ACTIVITY:
All lines containing the string "plus" must be copied from the entries.

BEGIN STORED DATA

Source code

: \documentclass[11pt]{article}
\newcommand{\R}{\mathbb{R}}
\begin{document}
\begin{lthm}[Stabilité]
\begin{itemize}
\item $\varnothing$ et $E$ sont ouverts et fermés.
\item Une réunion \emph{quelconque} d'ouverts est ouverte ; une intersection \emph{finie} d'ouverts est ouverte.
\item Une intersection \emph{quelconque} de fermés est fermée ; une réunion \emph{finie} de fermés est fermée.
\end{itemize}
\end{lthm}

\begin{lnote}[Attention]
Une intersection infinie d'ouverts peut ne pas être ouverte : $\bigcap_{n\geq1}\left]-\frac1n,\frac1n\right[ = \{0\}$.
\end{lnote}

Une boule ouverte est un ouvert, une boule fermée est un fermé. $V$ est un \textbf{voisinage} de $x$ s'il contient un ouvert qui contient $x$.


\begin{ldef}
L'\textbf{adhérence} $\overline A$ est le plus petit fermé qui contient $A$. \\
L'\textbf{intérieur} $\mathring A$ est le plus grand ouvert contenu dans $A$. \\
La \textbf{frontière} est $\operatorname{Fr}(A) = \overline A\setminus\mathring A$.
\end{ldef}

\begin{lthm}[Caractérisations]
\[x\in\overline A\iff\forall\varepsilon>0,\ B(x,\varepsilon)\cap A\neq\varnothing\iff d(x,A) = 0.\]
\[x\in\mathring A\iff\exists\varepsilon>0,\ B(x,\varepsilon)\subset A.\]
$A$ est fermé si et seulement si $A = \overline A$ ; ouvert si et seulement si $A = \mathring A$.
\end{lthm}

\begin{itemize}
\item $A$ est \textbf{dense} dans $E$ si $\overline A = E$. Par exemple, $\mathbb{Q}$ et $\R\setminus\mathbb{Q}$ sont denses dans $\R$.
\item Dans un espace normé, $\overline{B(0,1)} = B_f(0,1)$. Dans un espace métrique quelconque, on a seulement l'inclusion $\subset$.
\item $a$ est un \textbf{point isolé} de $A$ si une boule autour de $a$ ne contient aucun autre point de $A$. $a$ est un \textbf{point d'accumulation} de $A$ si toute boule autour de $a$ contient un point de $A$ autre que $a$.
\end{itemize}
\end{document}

END STORED DATA

ANSWER BOX:
L'\textbf{adhérence} $\overline A$ est le plus petit fermé qui contient $A$. \\
L'\textbf{intérieur} $\mathring A$ est le plus grand ouvert contenu dans $A$. \\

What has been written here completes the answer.